Inside The World Of Jon Spencer: Joe Meek

There comes a time when nothing else but a brain-hammering session with Pussy Galore‘s 1989 album Dial M For Motherfucker will do. And not just to clear the house of your so-called friends who’ve been sloshing cheap wine on your expensive new carpet all night. (Although it might work for that, too.) Jon Spencer, the man who shocked and awed the world with the noisiest band in the history of rock ‘n’ roll, went on to form three more exhilarating combos: Boss Hog (with his wife Cristina Martinez), Heavy Trash (his most recent band) and, of course, the stunning Blues Explosion, whose recent career-spanning compendium, Dirty Shirt Rock ‘N’ Roll (Majordomo), tells you plenty about the DNA of the man in charge. (The label is reissuing expanded versions of out-of-print Blues Explosion albums Now I Got Worry and Controversial Negro this week.) Spencer is guest editing all week. Read our Q&A with him.

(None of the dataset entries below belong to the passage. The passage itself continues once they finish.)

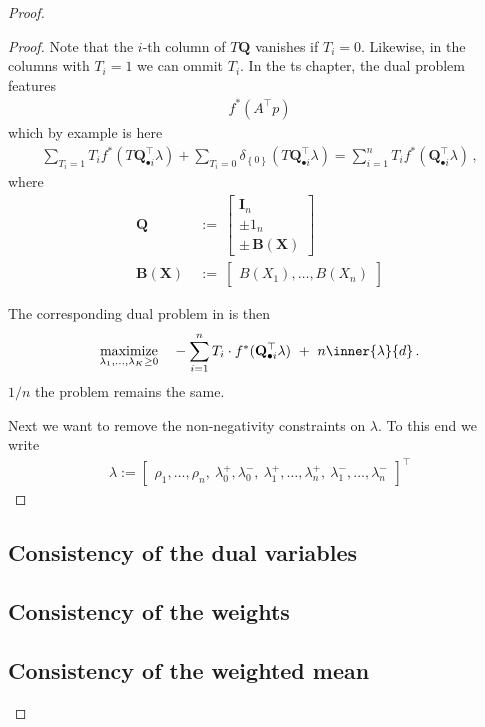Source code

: \begin{proof}
\begin{proof}
Note that the $i$-th column of $T\mathbf{Q}$ vanishes if 
$T_i=0$. Likewise, in the columns with $T_i=1$ we can ommit $T_i$.
In the ts chapter, the dual problem features
\begin{gather}
  f^*(A^\top p)
\end{gather}
which by example is here
\begin{gather*}
  \sum_{T_i=1} T_i f^*(T\mathbf{Q}_{\bullet i}^\top\lambda)
  +
  \sum_{T_i=0} 
  \delta_{\left\{ 0 \right\}}
(T\mathbf{Q}_{\bullet i}^\top\lambda)
  =
  \sum_{i=1}^n T_i f^*(\mathbf{Q}_{\bullet i}^\top\lambda)
  \,,
\end{gather*}
where
\begin{align*}
    \mathbf{Q}
    &
    \ 
    :=
    \ 
    \begin{bmatrix}
      \mathbf{I}_n
      \\
      \pm
      \mathrm{1}_n
      \\
      \pm\,\mathbf{B}(\mathbf{X})
    \end{bmatrix}
    \\
    \mathbf{B}(\mathbf{X})
    &
    \ 
    :=
    \ 
    \begin{bmatrix}
      B(X_1), \ldots, B(X_n)
    \end{bmatrix}
\end{align*}


The corresponding dual problem in \cite{Tseng1991} is then
\begin{gather*}
  \underset
  {\lambda_1,\ldots,\lambda_{K}\ge 0}
  {
  \mathrm{maximize}
  }
  \quad
  -
  \sum_{i=1} 
  ^n
  T_i
  \cdot
  f^*
(\mathbf{Q}_{\bullet i}^\top\lambda)
  \ 
  +
  \ 
  n\inner{\lambda}{d}
  \,.
\end{gather*}
  $1/n$ the problem remains the same.

  Next we want to remove the non-negativity constraints on $\lambda$.
  To this end we write
  \begin{gather}
    \lambda
    :=
    \begin{bmatrix}
      \rho_1,
      \ldots,
      \rho_n,
      \ 
      \lambda_0^+,
      \lambda_0^-,
      \ 
      \lambda_1^+,
      \ldots,
      \lambda_n^+,
      \ 
      \lambda_1^-,
      \ldots,
      \lambda_n^-
    \end{bmatrix}
    ^\top
  \end{gather}
  \end{proof}

\subsection*{Consistency of the dual variables}
\subsection*{Consistency of the weights}
\subsection*{Consistency of the weighted mean}
\end{proof}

Spencer: I got into Joe Meek in a big way when somebody gave me a copy of a biography about him. He gets compared to Phil Spector, but I’m not a big fan. I prefer someone like Lee Hazlewood. Joe Meek was doing everything basically in his London bedroom. He was an engineer who pioneered the use of compression. He either built or hotrodded pretty much all his own gear. If it was something he bought, he would adjust it for his own use. He got tired working for different labels and went off on his own, recording and producing a huge string of U.K. hits. Supposedly, the Queen was a big fan of “Telstar” (a 1962 Meek-produced British and American hit by the Tornados). ProTools is wonderful, but there’s something to be said for just putting something together with whatever you have at hand. With his shoe in his hand, he would beat on the bathtub. People talk about how the Beatles pushed the engineers at EMI, but Joe Meek was doing stuff well before that. Other crazy things about Joe Meek: He was obsessed with flying saucers and aliens. He would make frequent trips to the graveyard to record sounds of the dead. He was obsessed with Buddy Holly and Eddie Cochran, rock ‘n’ roll stars who were cut down and died young. And he was a closeted homosexual. He became increasingly paranoid that his design ideas were being stolen. He was quite a tormented guy, but he was a real dreamer.